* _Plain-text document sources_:
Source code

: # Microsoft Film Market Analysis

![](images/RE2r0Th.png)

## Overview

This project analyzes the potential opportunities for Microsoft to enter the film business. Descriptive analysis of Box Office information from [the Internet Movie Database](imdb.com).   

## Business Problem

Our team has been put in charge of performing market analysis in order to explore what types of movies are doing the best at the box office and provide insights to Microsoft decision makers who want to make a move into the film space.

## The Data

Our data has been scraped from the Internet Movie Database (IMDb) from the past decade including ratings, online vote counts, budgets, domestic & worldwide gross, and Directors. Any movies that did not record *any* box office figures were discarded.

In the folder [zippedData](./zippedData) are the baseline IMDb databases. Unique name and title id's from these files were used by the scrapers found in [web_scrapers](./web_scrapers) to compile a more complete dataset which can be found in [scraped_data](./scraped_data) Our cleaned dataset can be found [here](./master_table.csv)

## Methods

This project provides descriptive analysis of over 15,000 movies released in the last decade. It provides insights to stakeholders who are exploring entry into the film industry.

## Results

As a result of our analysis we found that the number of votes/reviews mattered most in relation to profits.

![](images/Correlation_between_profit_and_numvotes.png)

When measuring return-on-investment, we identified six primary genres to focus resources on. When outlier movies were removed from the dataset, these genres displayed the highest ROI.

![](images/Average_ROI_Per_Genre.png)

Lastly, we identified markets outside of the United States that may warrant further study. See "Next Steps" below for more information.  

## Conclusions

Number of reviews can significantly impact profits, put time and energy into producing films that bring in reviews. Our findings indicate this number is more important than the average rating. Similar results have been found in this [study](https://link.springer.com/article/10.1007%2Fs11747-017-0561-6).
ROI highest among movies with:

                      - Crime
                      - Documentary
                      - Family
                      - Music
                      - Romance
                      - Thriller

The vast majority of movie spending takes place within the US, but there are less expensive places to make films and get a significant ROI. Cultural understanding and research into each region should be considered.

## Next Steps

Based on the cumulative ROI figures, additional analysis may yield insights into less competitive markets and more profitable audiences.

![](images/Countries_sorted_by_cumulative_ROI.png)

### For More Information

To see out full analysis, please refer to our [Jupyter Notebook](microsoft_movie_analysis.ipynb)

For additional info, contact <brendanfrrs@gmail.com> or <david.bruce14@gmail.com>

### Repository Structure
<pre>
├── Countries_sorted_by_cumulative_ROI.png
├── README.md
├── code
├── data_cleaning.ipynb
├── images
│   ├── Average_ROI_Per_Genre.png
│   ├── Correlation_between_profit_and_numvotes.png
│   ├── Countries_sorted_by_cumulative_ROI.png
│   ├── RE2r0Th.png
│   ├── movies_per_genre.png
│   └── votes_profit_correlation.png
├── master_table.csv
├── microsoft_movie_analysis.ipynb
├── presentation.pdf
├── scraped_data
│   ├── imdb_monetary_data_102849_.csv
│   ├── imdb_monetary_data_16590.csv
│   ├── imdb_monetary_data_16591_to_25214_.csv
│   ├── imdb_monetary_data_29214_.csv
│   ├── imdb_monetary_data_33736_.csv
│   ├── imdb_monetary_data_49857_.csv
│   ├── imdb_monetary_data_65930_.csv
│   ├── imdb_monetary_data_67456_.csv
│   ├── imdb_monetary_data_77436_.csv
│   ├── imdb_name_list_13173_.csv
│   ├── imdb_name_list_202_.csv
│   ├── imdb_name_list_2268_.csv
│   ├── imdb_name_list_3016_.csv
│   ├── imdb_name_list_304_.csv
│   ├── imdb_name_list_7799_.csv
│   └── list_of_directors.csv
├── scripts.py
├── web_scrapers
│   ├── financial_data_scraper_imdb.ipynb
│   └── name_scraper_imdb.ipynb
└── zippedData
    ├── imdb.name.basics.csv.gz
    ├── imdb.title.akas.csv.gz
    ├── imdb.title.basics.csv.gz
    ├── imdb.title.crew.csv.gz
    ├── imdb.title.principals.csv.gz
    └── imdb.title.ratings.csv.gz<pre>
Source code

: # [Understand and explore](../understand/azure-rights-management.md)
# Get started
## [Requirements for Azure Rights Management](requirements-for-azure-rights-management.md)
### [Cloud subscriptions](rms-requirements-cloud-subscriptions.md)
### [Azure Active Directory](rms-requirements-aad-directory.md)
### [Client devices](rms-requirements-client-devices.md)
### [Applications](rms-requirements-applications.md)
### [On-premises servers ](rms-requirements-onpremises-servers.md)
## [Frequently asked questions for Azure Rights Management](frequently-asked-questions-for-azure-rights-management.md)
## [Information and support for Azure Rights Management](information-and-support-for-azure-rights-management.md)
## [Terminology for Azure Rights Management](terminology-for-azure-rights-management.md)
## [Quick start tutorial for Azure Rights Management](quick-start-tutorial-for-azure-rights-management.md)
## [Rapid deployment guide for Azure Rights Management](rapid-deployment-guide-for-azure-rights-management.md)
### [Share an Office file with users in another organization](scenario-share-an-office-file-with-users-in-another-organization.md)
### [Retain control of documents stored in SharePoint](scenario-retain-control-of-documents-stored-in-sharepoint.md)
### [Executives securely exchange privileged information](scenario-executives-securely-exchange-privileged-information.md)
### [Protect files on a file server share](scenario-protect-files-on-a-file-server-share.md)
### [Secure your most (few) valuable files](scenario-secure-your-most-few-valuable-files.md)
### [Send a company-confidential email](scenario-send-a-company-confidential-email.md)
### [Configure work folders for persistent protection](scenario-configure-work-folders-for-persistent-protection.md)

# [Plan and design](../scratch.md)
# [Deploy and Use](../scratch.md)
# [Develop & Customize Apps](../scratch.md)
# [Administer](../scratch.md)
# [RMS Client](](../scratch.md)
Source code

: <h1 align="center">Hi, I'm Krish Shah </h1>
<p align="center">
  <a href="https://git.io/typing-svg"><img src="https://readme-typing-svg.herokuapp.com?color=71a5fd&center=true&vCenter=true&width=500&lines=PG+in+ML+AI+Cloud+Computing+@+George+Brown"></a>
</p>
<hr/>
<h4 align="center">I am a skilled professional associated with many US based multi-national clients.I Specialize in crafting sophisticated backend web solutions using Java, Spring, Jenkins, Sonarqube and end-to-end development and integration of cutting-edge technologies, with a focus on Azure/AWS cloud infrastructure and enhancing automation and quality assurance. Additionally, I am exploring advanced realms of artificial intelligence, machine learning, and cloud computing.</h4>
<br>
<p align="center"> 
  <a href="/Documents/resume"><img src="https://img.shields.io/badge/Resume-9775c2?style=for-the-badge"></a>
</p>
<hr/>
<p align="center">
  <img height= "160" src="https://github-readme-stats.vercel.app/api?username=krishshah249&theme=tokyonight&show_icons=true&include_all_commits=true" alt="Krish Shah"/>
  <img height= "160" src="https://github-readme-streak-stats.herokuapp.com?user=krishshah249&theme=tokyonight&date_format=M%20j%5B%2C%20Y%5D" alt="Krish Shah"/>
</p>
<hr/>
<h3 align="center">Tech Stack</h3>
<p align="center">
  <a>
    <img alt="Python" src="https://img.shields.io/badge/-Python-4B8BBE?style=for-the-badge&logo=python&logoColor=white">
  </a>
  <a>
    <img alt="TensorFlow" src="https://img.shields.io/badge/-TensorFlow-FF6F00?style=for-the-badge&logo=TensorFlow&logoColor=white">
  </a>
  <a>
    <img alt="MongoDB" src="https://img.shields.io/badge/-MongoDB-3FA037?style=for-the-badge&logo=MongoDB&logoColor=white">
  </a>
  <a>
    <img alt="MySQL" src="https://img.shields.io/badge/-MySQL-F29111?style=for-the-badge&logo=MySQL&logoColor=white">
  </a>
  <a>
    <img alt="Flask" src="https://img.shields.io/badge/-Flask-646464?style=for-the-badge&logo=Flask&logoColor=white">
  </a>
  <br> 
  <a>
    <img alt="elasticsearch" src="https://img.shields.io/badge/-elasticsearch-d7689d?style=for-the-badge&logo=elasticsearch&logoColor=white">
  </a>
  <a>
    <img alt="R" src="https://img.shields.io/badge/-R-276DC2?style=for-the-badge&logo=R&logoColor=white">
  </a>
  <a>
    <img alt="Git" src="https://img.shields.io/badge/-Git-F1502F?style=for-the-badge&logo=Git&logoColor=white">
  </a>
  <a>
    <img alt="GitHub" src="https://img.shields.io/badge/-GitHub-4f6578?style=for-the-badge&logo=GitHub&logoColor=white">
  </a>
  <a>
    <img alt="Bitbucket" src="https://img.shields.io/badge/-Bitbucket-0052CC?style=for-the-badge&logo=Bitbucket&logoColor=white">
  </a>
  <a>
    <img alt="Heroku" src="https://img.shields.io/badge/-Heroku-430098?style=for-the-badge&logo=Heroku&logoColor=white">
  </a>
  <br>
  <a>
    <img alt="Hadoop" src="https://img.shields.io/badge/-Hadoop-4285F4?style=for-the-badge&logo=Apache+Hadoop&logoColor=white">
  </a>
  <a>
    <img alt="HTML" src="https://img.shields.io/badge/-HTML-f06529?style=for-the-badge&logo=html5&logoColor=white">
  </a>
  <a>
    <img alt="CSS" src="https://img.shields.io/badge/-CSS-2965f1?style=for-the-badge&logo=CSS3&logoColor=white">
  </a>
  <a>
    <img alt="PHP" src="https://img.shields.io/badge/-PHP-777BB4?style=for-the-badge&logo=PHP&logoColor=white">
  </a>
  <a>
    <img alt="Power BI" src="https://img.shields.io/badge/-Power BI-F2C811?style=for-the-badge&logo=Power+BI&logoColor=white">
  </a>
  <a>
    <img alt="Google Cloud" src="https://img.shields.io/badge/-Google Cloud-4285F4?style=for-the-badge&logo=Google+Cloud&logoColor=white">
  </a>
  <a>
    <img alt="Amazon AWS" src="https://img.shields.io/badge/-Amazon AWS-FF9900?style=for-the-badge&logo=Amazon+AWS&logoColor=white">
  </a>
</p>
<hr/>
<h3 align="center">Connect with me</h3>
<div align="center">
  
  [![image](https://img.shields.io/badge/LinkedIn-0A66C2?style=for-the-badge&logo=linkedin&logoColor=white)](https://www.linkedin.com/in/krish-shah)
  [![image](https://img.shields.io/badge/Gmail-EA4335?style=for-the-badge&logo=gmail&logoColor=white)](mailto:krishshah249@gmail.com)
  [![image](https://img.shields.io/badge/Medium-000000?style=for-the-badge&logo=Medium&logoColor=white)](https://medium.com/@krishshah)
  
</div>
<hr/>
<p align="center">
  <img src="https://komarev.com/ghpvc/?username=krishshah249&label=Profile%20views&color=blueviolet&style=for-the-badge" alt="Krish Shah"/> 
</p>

* _WHAT NEEDS TO BE DONE_:
In the data, count the lines that include the string "Internet", then give that number and nothing more.

* _EXERCISE ANSWER_:
2